An original theatre performance event on themes of self-hood, intimacy and technology.
Madame Marie Belle, a French fairytale writer from the 1690's, in order to pursue her writing finds herself drawn ever deeper into the filmic phantasmagoria of Count Nosfeartu - a Transylvanian director/ Bluebeard with narcissistic personality disorder.
Nosfeartu is the inventor and master of the kinematoscope, a device which allows him to capture the essence of his victims onto film, for his private viewing pleasure. A phantasy morality tale on dependency, desire and technology.
The Belle, the Book, the Beast draws upon and extends the vampire myth. As it follows one woman's descent into a dysfunctional relationship and her addiction to it, it parallels society's obsession with watching a virtual, mediatised, version of itself : the 'trade-offs' between intimacy and recognition, presence and the promises of technology, voyeurism and the need to be seen.
stylistic and performative languages
The work is shaped stylistically by the horror genre, in particular the vampire and horror style of early 20th century cinema.

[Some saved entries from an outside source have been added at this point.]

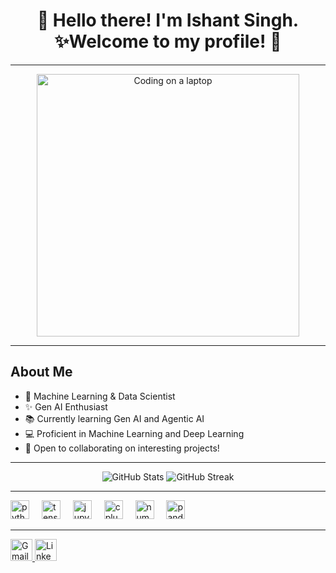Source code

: <h1 align="center">👋 Hello there! I'm Ishant Singh. <br>✨Welcome to my profile! 🚀</h1>

---

<div align="center">
  <img height="420" src="https://i.redd.it/bpxxqqvps4h91.gif" alt="Coding on a laptop" />
</div>

---

<h2 align="left">About Me</h2>

<div align="left">
  <ul>
    <li>🧠 Machine Learning & Data Scientist</li>
    <li>✨ Gen AI Enthusiast</li>
    <li>📚 Currently learning Gen AI and Agentic AI</li>
    <li>💻 Proficient in Machine Learning and Deep Learning</li>
    <li>🤝 Open to collaborating on interesting projects!</li>
  </ul>
</div>

---

<div align="center">
  <img src="https://github-readme-stats.vercel.app/api?username=IshantSingh24&hide_title=false&hide_rank=false&show_icons=true&include_all_commits=true&count_private=true&disable_animations=false&theme=dark&locale=en&hide_border=false&order=1" alt="GitHub Stats" />
  <img src="https://streak-stats.demolab.com?user=IshantSingh24&locale=en&mode=daily&theme=dark&hide_border=false&border_radius=5&order=3" alt="GitHub Streak" />
</div>

---

<div align="left">
  <img src="https://cdn.jsdelivr.net/gh/devicons/devicon/icons/python/python-original.svg" height="30" alt="python logo" />
  <img width="12" />
  <img src="https://cdn.jsdelivr.net/gh/devicons/devicon/icons/tensorflow/tensorflow-original.svg" height="30" alt="tensorflow logo" />
  <img width="12" />
  <img src="https://cdn.jsdelivr.net/gh/devicons/devicon/icons/jupyter/jupyter-original.svg" height="30" alt="jupyter logo" />
  <img width="12" />
  <img src="https://cdn.jsdelivr.net/gh/devicons/devicon/icons/cplusplus/cplusplus-original.svg" height="30" alt="cplusplus logo" />
  <img width="12" />
  <img src="https://cdn.simpleicons.org/numpy/013243" height="30" alt="numpy logo" />
  <img width="12" />
  <img src="https://cdn.simpleicons.org/pandas/150458" height="30" alt="pandas logo" />
</div>

---

<div align="left">
  <a href="mailto:ishant24singh@gmail.com">
    <img src="https://img.shields.io/static/v1?message=Gmail&logo=gmail&label=&color=D14836&logoColor=white&labelColor=&style=for-the-badge" height="35" alt="Gmail" />
  </a>
  <a href="https://www.linkedin.com/in/ishant-singh-4a1163296/">
    <img src="https://img.shields.io/static/v1?message=LinkedIn&logo=linkedin&label=&color=0077B5&logoColor=white&labelColor=&style=for-the-badge" height="35" alt="LinkedIn" />
  </a>
</div>
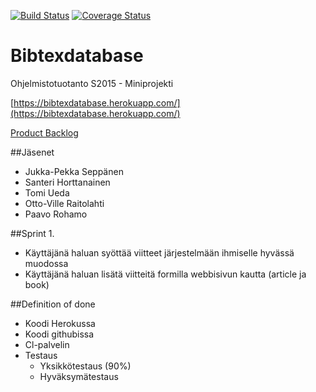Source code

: [![Build Status](https://travis-ci.org/ohtuspringteam/bibtexdatabase.svg?branch=master)](https://travis-ci.org/ohtuspringteam/bibtexdatabase) [![Coverage Status](https://coveralls.io/repos/ohtuspringteam/bibtexdatabase/badge.svg?branch=master&service=github)](https://coveralls.io/github/ohtuspringteam/bibtexdatabase?branch=master)

# Bibtexdatabase

Ohjelmistotuotanto S2015 - Miniprojekti

[https://bibtexdatabase.herokuapp.com/](https://bibtexdatabase.herokuapp.com/)

[Product Backlog](https://trello.com/b/gAoFBDDj/ohtuspringteam)

##Jäsenet
* Jukka-Pekka Seppänen
* Santeri Horttanainen
* Tomi Ueda
* Otto-Ville Raitolahti
* Paavo Rohamo

##Sprint 1.

* Käyttäjänä haluan syöttää viitteet järjestelmään ihmiselle hyvässä muodossa
* Käyttäjänä haluan lisätä viitteitä formilla webbisivun kautta (article ja book)

##Definition of done

* Koodi Herokussa
* Koodi githubissa
* Cl-palvelin
* Testaus
	* Yksikkötestaus (90%)
	* Hyväksymätestaus
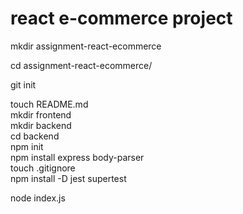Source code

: # react e-commerce project

mkdir assignment-react-ecommerce<br/>

cd assignment-react-ecommerce/<br/>

git init<br/>

touch README.md<br/>mkdir frontend<br/>mkdir backend<br/>cd backend<br/>npm init<br/>
npm install express body-parser<br/>
touch .gitignore<br/>
npm install -D jest supertest<br/>

node index.js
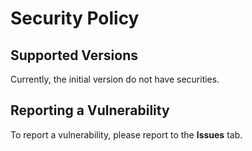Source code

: # Security Policy

## Supported Versions

Currently, the initial version do not have securities.

## Reporting a Vulnerability

To report a vulnerability, please report to the **Issues** tab.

The design is shaped out of light, darkness and shadow. Making use of character-operated hand-held lighting against the spatial elements of its various sites, the work is an exploration into working with technology in a revealed way. This consciously human-centric and 'lo-tech' approach attempts to bring to awareness, through the form itself, the seductions inherent in the uses of unseen, unacknowledged, technology. The use of scrim, shadowplay, projection and filmic elements blur distinctions between dream, film and reality, drawing the audience to question the levels of 'realness' we attach to each.